MATERIAL FOR THIS TASK Block Start

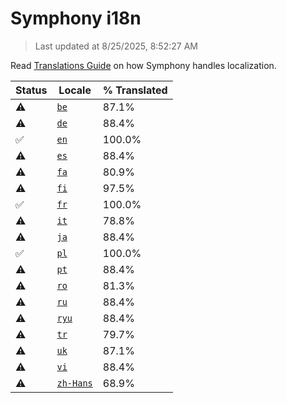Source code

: # Symphony i18n

> Last updated at 8/25/2025, 8:52:27 AM

Read [Translations Guide](https://github.com/zyrouge/symphony/wiki/Translations-Guide) on how Symphony handles localization.

| Status | Locale | % Translated |
| --- | --- | --- |
| ⚠️ | [`be`](https://github.com/zyrouge/symphony/blob/main/i18n/be.toml) | 87.1% |
| ⚠️ | [`de`](https://github.com/zyrouge/symphony/blob/main/i18n/de.toml) | 88.4% |
| ✅ | [`en`](https://github.com/zyrouge/symphony/blob/main/i18n/en.toml) | 100.0% |
| ⚠️ | [`es`](https://github.com/zyrouge/symphony/blob/main/i18n/es.toml) | 88.4% |
| ⚠️ | [`fa`](https://github.com/zyrouge/symphony/blob/main/i18n/fa.toml) | 80.9% |
| ⚠️ | [`fi`](https://github.com/zyrouge/symphony/blob/main/i18n/fi.toml) | 97.5% |
| ✅ | [`fr`](https://github.com/zyrouge/symphony/blob/main/i18n/fr.toml) | 100.0% |
| ⚠️ | [`it`](https://github.com/zyrouge/symphony/blob/main/i18n/it.toml) | 78.8% |
| ⚠️ | [`ja`](https://github.com/zyrouge/symphony/blob/main/i18n/ja.toml) | 88.4% |
| ✅ | [`pl`](https://github.com/zyrouge/symphony/blob/main/i18n/pl.toml) | 100.0% |
| ⚠️ | [`pt`](https://github.com/zyrouge/symphony/blob/main/i18n/pt.toml) | 88.4% |
| ⚠️ | [`ro`](https://github.com/zyrouge/symphony/blob/main/i18n/ro.toml) | 81.3% |
| ⚠️ | [`ru`](https://github.com/zyrouge/symphony/blob/main/i18n/ru.toml) | 88.4% |
| ⚠️ | [`ryu`](https://github.com/zyrouge/symphony/blob/main/i18n/ryu.toml) | 88.4% |
| ⚠️ | [`tr`](https://github.com/zyrouge/symphony/blob/main/i18n/tr.toml) | 79.7% |
| ⚠️ | [`uk`](https://github.com/zyrouge/symphony/blob/main/i18n/uk.toml) | 87.1% |
| ⚠️ | [`vi`](https://github.com/zyrouge/symphony/blob/main/i18n/vi.toml) | 88.4% |
| ⚠️ | [`zh-Hans`](https://github.com/zyrouge/symphony/blob/main/i18n/zh-Hans.toml) | 68.9% |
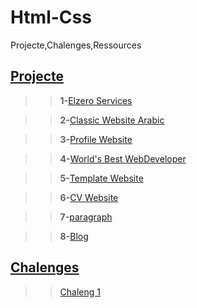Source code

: # Html-Css
 Projecte,Chalenges,Ressources
 
## **[Projecte](https://github.com/Karim-Termanini/Html-Css/tree/main/Html%26Css-ProjecteUndChalenges/Project)**

>>**1-**[Elzero Services](https://elszero-services.netlify.app/)

>>**2-**[Classic Website Arabic](https://classic-website-arabic.netlify.app/)

>>**3-**[Profile Website](https://profile-websitee.netlify.app/)

>>**4-**[World's Best WebDeveloper](https://worlds-best-developer.netlify.app/)

>>**5-**[Template Website](https://template-webstie.netlify.app/)

>>**6-**[CV Website](https://cv-websitee.netlify.app/)

>>**7-**[paragraph](https://paragraph-website.netlify.app/)

>>**8-**[Blog](https://blog-websitee.netlify.app/)


## **[Chalenges](https://github.com/Karim-Termanini/Html-Css/tree/main/Html%26Css-ProjecteUndChalenges/chalenges)**

>>[Chaleng 1](https://magenta-mochi-e33fd4.netlify.app/)

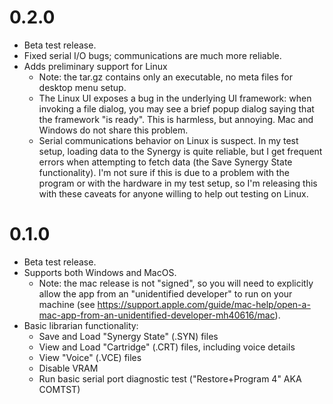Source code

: # 0.2.0

* Beta test release.
* Fixed serial I/O bugs; communications are much more reliable.
* Adds preliminary support for Linux
    * Note: the tar.gz contains only an executable, no meta files for desktop menu setup.
    * The Linux UI exposes a bug in the underlying UI framework: when
	invoking a file dialog, you may see a brief popup dialog saying
	that the framework "is ready".  This is harmless, but annoying.
	Mac and Windows do not share this problem.
	* Serial communications behavior on Linux is suspect. In my test setup,
	loading data to the Synergy is quite reliable, but I get frequent
	errors when attempting to fetch data (the Save Synergy State
	functionality).  I'm not sure if this is due to a problem with the
	program or with the hardware in my test setup, so I'm
	releasing this with these caveats for anyone willing to help out
	testing on Linux.

# 0.1.0

* Beta test release.
* Supports both Windows and MacOS.
    * Note: the mac release is not "signed", so you will need to
      explicitly allow the app from an "unidentified developer" to run on
      your machine (see https://support.apple.com/guide/mac-help/open-a-mac-app-from-an-unidentified-developer-mh40616/mac).
* Basic librarian functionality:
    * Save and Load "Synergy State" (.SYN) files
    * View and Load "Cartridge" (.CRT) files, including voice details
    * View "Voice" (.VCE) files
    * Disable VRAM
    * Run basic serial port diagnostic test ("Restore+Program 4" AKA COMTST)


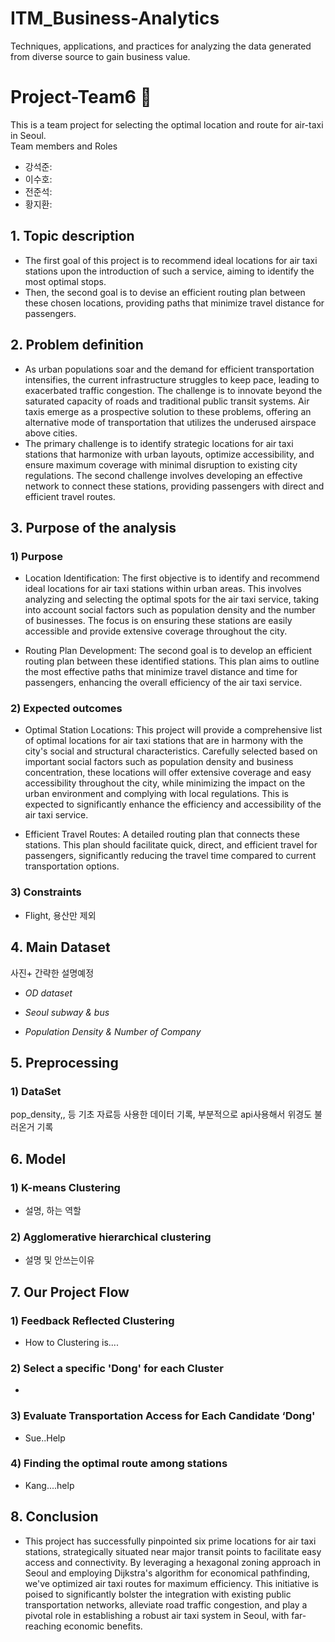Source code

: # ITM_Business-Analytics 
Techniques, applications, and practices for analyzing the data generated from diverse source to gain business value.   

# Project-Team6 🚁
This is a team project for selecting the optimal location and route for air-taxi in Seoul.     
Team members and Roles   
* 강석준: 
* 이수호: 
* 전준석: 
* 황지환:    

## 1. Topic description
+ The first goal of this project is to recommend ideal locations for air taxi stations upon the introduction of such a service, aiming to identify the most optimal stops.   
+ Then, the second goal is to devise an efficient routing plan between these chosen locations, providing paths that minimize travel distance for passengers.   

## 2. Problem definition
+ As urban populations soar and the demand for efficient transportation intensifies, the current infrastructure struggles to keep pace, leading to exacerbated traffic congestion. The challenge is to innovate beyond the saturated capacity of roads and traditional public transit systems. Air taxis emerge as a prospective solution to these problems, offering an alternative mode of transportation that utilizes the underused airspace above cities.   
+ The primary challenge is to identify strategic locations for air taxi stations that harmonize with urban layouts, optimize accessibility, and ensure maximum coverage with minimal disruption to existing city regulations. The second challenge involves developing an effective network to connect these stations, providing passengers with direct and efficient travel routes.

## 3. Purpose of the analysis

### 1) Purpose
+ Location Identification: The first objective is to identify and recommend ideal locations for air taxi stations within urban areas. This involves analyzing and selecting the optimal spots for the air taxi service, taking into account social factors such as population density and the number of businesses. The focus is on ensuring these stations are easily accessible and provide extensive coverage throughout the city.
  
+ Routing Plan Development: The second goal is to develop an efficient routing plan between these identified stations. This plan aims to outline the most effective paths that minimize travel distance and time for passengers, enhancing the overall efficiency of the air taxi service.

### 2) Expected outcomes
+ Optimal Station Locations: This project will provide a comprehensive list of optimal locations for air taxi stations that are in harmony with the city's social and structural characteristics. Carefully selected based on important social factors such as population density and business concentration, these locations will offer extensive coverage and easy accessibility throughout the city, while minimizing the impact on the urban environment and complying with local regulations. This is expected to significantly enhance the efficiency and accessibility of the air taxi service.

+ Efficient Travel Routes: A detailed routing plan that connects these stations. This plan should facilitate quick, direct, and efficient travel for passengers, significantly reducing the travel time compared to current transportation options.

### 3) Constraints
+ Flight, 용산만 제외

## 4. Main Dataset
사진+ 간략한 설명예정
+ *OD dataset*

+ *Seoul subway & bus*

+ *Population Density & Number of Company*


## 5. Preprocessing
### 1) DataSet
pop_density,, 등 기초 자료등 사용한 데이터 기록, 부분적으로 api사용해서 위경도 불러온거 기록 

## 6. Model

### 1) K-means Clustering
   + 설명, 하는 역할 

### 2) Agglomerative hierarchical clustering
   + 설명 및 안쓰는이유


## 7. Our Project Flow

### 1) Feedback Reflected Clustering
   +  How to Clustering is....

### 2) Select a specific 'Dong' for each Cluster
   +

### 3) Evaluate Transportation Access for Each Candidate ‘Dong'
   + Sue..Help

### 4) Finding the optimal route among stations
   + Kang....help


## 8. Conclusion
 +  This project has successfully pinpointed six prime locations for air taxi stations, strategically situated near major transit points to facilitate easy access and connectivity. By leveraging a hexagonal zoning approach in Seoul and employing Dijkstra's algorithm for economical pathfinding, we've optimized air taxi routes for maximum efficiency. This initiative is poised to significantly bolster the integration with existing public transportation networks, alleviate road traffic congestion, and play a pivotal role in establishing a robust air taxi system in Seoul, with far-reaching economic benefits.
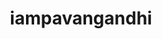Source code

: ---
title: iampavangandhi
github: https://github.com/iampavangandhi
mode: light
transition: 3s
archetype:
- Little Bit of Everything
---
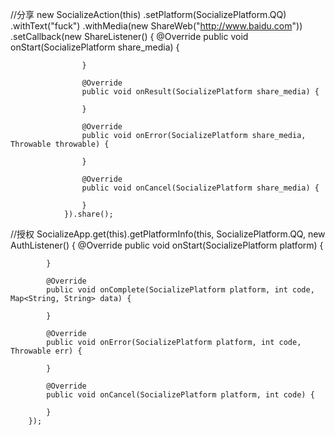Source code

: 
//分享
new SocializeAction(this)
                .setPlatform(SocializePlatform.QQ)
                .withText("fuck")
                .withMedia(new ShareWeb("http://www.baidu.com"))
                .setCallback(new ShareListener() {
                    @Override
                    public void onStart(SocializePlatform share_media) {

                    }

                    @Override
                    public void onResult(SocializePlatform share_media) {

                    }

                    @Override
                    public void onError(SocializePlatform share_media, Throwable throwable) {

                    }

                    @Override
                    public void onCancel(SocializePlatform share_media) {

                    }
                }).share();
//授权
        SocializeApp.get(this).getPlatformInfo(this, SocializePlatform.QQ, new AuthListener() {
            @Override
            public void onStart(SocializePlatform platform) {

            }

            @Override
            public void onComplete(SocializePlatform platform, int code, Map<String, String> data) {

            }

            @Override
            public void onError(SocializePlatform platform, int code, Throwable err) {

            }

            @Override
            public void onCancel(SocializePlatform platform, int code) {

            }
        });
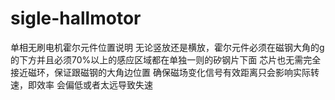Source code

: # sigle-hallmotor
单相无刷电机霍尔元件位置说明
无论竖放还是横放，霍尔元件必须在磁钢大角的g
的下方并且必须70%以上的感应区域都在单独一则的矽钢片下面
芯片也无需完全接近磁环，保证跟磁钢的大角边位置
确保磁场变化信号有效距离只会影响实际转速，即效率
会偏低或者太远导致失速
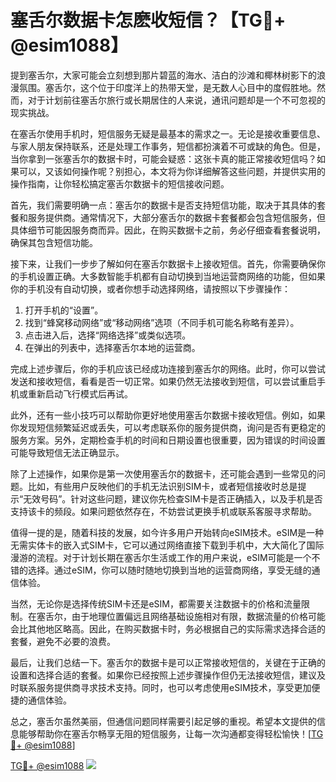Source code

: # 塞舌尔数据卡怎麽收短信？【TG💪+ @esim1088】

提到塞舌尔，大家可能会立刻想到那片碧蓝的海水、洁白的沙滩和椰林树影下的浪漫氛围。塞舌尔，这个位于印度洋上的热带天堂，是无数人心目中的度假胜地。然而，对于计划前往塞舌尔旅行或长期居住的人来说，通讯问题却是一个不可忽视的现实挑战。

在塞舌尔使用手机时，短信服务无疑是最基本的需求之一。无论是接收重要信息、与家人朋友保持联系，还是处理工作事务，短信都扮演着不可或缺的角色。但是，当你拿到一张塞舌尔的数据卡时，可能会疑惑：这张卡真的能正常接收短信吗？如果可以，又该如何操作呢？别担心，本文将为你详细解答这些问题，并提供实用的操作指南，让你轻松搞定塞舌尔数据卡的短信接收问题。

首先，我们需要明确一点：塞舌尔的数据卡是否支持短信功能，取决于其具体的套餐和服务提供商。通常情况下，大部分塞舌尔的数据卡套餐都会包含短信服务，但具体细节可能因服务商而异。因此，在购买数据卡之前，务必仔细查看套餐说明，确保其包含短信功能。

接下来，让我们一步步了解如何在塞舌尔数据卡上接收短信。首先，你需要确保你的手机设置正确。大多数智能手机都有自动切换到当地运营商网络的功能，但如果你的手机没有自动切换，或者你想手动选择网络，请按照以下步骤操作：

1. 打开手机的“设置”。
2. 找到“蜂窝移动网络”或“移动网络”选项（不同手机可能名称略有差异）。
3. 点击进入后，选择“网络选择”或类似选项。
4. 在弹出的列表中，选择塞舌尔本地的运营商。

完成上述步骤后，你的手机应该已经成功连接到塞舌尔的网络。此时，你可以尝试发送和接收短信，看看是否一切正常。如果仍然无法接收到短信，可以尝试重启手机或重新启动飞行模式后再试。

此外，还有一些小技巧可以帮助你更好地使用塞舌尔数据卡接收短信。例如，如果你发现短信频繁延迟或丢失，可以考虑联系你的服务提供商，询问是否有更稳定的服务方案。另外，定期检查手机的时间和日期设置也很重要，因为错误的时间设置可能导致短信无法正确显示。

除了上述操作，如果你是第一次使用塞舌尔的数据卡，还可能会遇到一些常见的问题。比如，有些用户反映他们的手机无法识别SIM卡，或者短信接收时总是提示“无效号码”。针对这些问题，建议你先检查SIM卡是否正确插入，以及手机是否支持该卡的频段。如果问题依然存在，不妨尝试更换手机或联系客服寻求帮助。

值得一提的是，随着科技的发展，如今许多用户开始转向eSIM技术。eSIM是一种无需实体卡的嵌入式SIM卡，它可以通过网络直接下载到手机中，大大简化了国际漫游的流程。对于计划长期在塞舌尔生活或工作的用户来说，eSIM可能是一个不错的选择。通过eSIM，你可以随时随地切换到当地的运营商网络，享受无缝的通信体验。

当然，无论你是选择传统SIM卡还是eSIM，都需要关注数据卡的价格和流量限制。在塞舌尔，由于地理位置偏远且网络基础设施相对有限，数据流量的价格可能会比其他地区略高。因此，在购买数据卡时，务必根据自己的实际需求选择合适的套餐，避免不必要的浪费。

最后，让我们总结一下。塞舌尔的数据卡是可以正常接收短信的，关键在于正确的设置和选择合适的套餐。如果你已经按照上述步骤操作但仍无法接收短信，建议及时联系服务提供商寻求技术支持。同时，也可以考虑使用eSIM技术，享受更加便捷的通信体验。

总之，塞舌尔虽然美丽，但通信问题同样需要引起足够的重视。希望本文提供的信息能够帮助你在塞舌尔畅享无阻的短信服务，让每一次沟通都变得轻松愉快！[[TG💪+ @esim1088](https://t.me/s/esim1088)]

[TG💪+ @esim1088](https://t.me/s/esim1088) ![](https://i.postimg.cc/4NQfJmqS/Snipaste-2025-05-13-00-14-12.png)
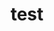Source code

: ---
layout: profile
title : test
Name: Dhruv Sachdev
University: Mumbai University
City: Mumbai 
Country: India
Bio: I am a big time open source enthusiast and have been contributing to organisations like CHAOSS. I love working on open source security. When I am not in front of my computer, I really enjoy being outside and do my Yoga practises! 
Favourite-Programming-Languages: Python, Kotlin, Go
Interests-Outside-Of-Tech: Photography, Music, Travel
GitHub: https://github.com/Dhruv-Sachdev1313
LinkedIn: https://www.linkedin.com/in/dhruv-sachdev-19b1b3143/
Twitter: https://twitter.com/dhruvhsachdev
Image: dhruv.jpg
Resume: https://drive.google.com/open?id=18gLvlyB_KDchoI7siimOPDaLZGjR_q-t
---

MATERIAL FOR THIS TASK Block End

TO DO:
For an answer, give a copy of every line in the listing that holds the word "regulations".

SOLUTION TO THE PROBLEM:
+ The primary challenge is to identify strategic locations for air taxi stations that harmonize with urban layouts, optimize accessibility, and ensure maximum coverage with minimal disruption to existing city regulations. The second challenge involves developing an effective network to connect these stations, providing passengers with direct and efficient travel routes.
+ Optimal Station Locations: This project will provide a comprehensive list of optimal locations for air taxi stations that are in harmony with the city's social and structural characteristics. Carefully selected based on important social factors such as population density and business concentration, these locations will offer extensive coverage and easy accessibility throughout the city, while minimizing the impact on the urban environment and complying with local regulations. This is expected to significantly enhance the efficiency and accessibility of the air taxi service.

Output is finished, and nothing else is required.